7. Chengdu’s Panda Base & Old Town — Pandas, Spice, and Slowness

The Giant Panda Breeding Research Base opens at 7:30 AM, and if you’re not there by 8, you’ve missed the best part. I walked in at 7:45, and the first thing I saw was a panda sitting on a platform, eating bamboo with the lazy precision of someone who knows they’re the star of the show. A baby panda, maybe six months old, was rolling down a hill.

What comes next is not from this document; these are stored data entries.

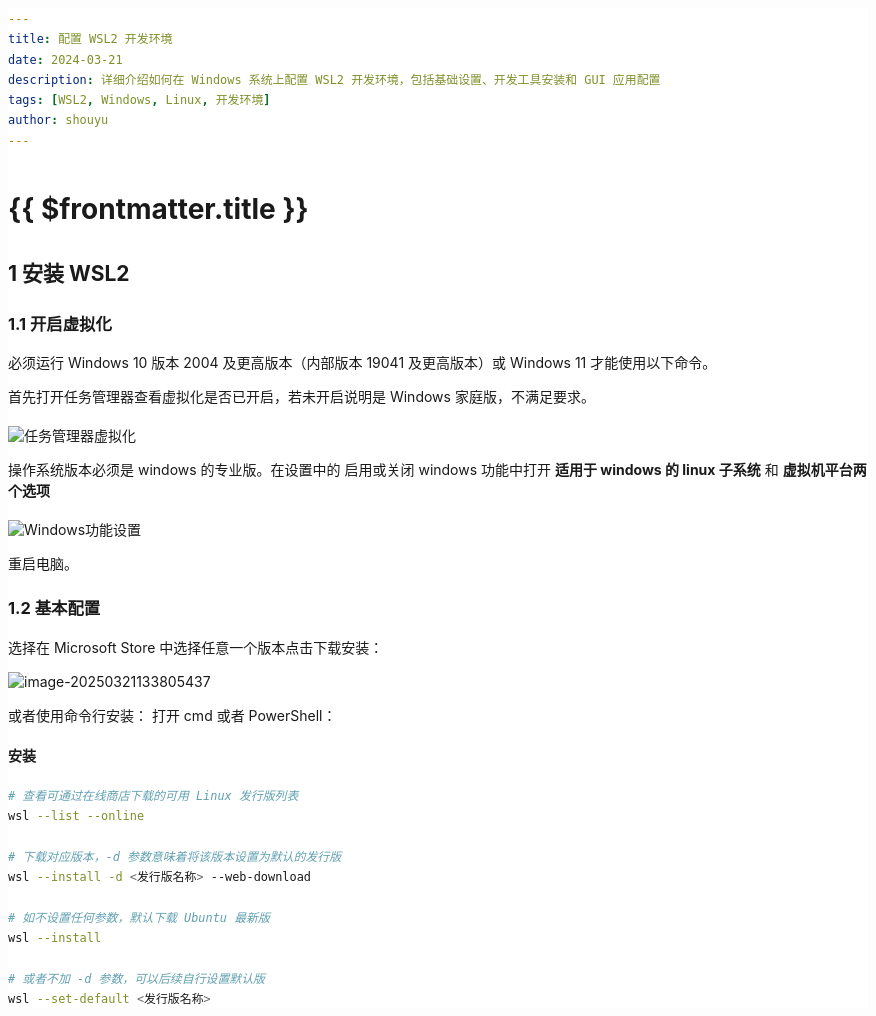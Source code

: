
 ```yaml
---
title: 配置 WSL2 开发环境
date: 2024-03-21
description: 详细介绍如何在 Windows 系统上配置 WSL2 开发环境，包括基础设置、开发工具安装和 GUI 应用配置
tags: [WSL2, Windows, Linux, 开发环境]
author: shouyu
---
```


# {{ $frontmatter.title }}

## 1 安装 WSL2

### 1.1 开启虚拟化

必须运行 Windows 10 版本 2004 及更高版本（内部版本 19041 及更高版本）或 Windows 11 才能使用以下命令。

首先打开任务管理器查看虚拟化是否已开启，若未开启说明是 Windows 家庭版，不满足要求。

<img
  src="https://images-xxueyu.oss-cn-shanghai.aliyuncs.com/Pasted%20image%2020240926175550.png"
  width="600"
  align="middle"
  alt="任务管理器虚拟化"
/>

操作系统版本必须是 windows 的专业版。在设置中的 启用或关闭 windows 功能中打开 **适用于 windows 的 linux 子系统** 和 **虚拟机平台两个选项**

<img
 src="https://images-xxueyu.oss-cn-shanghai.aliyuncs.com/image.png"
 width="600"
 align="middle"
 alt="Windows功能设置"
/>

重启电脑。

### 1.2 基本配置

选择在 Microsoft Store 中选择任意一个版本点击下载安装：

![image-20250321133805437](https://images-xxueyu.oss-cn-shanghai.aliyuncs.com/image-20250321133805437.png)

或者使用命令行安装：
打开 cmd 或者 PowerShell：

#### 安装

```bash
# 查看可通过在线商店下载的可用 Linux 发行版列表
wsl --list --online

# 下载对应版本，-d 参数意味着将该版本设置为默认的发行版
wsl --install -d <发行版名称> --web-download

# 如不设置任何参数，默认下载 Ubuntu 最新版
wsl --install

# 或者不加 -d 参数，可以后续自行设置默认版
wsl --set-default <发行版名称>
```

A Chinese woman next to me started crying. “I’ve waited 40 years to see this,” she said.

Chengdu is also the capital of Sichuan food, which means chili, Sichuan peppercorn, and a kind of numbness that’s addictive. Go to Jinli Old Street for the tourist version of old Chengdu, but skip the restaurants there—walk to the side streets for real dan dan noodles and mapo tofu. The Wuhou Shrine, dedicated to the Three Kingdoms period, is worth a visit if you have any interest in Chinese history.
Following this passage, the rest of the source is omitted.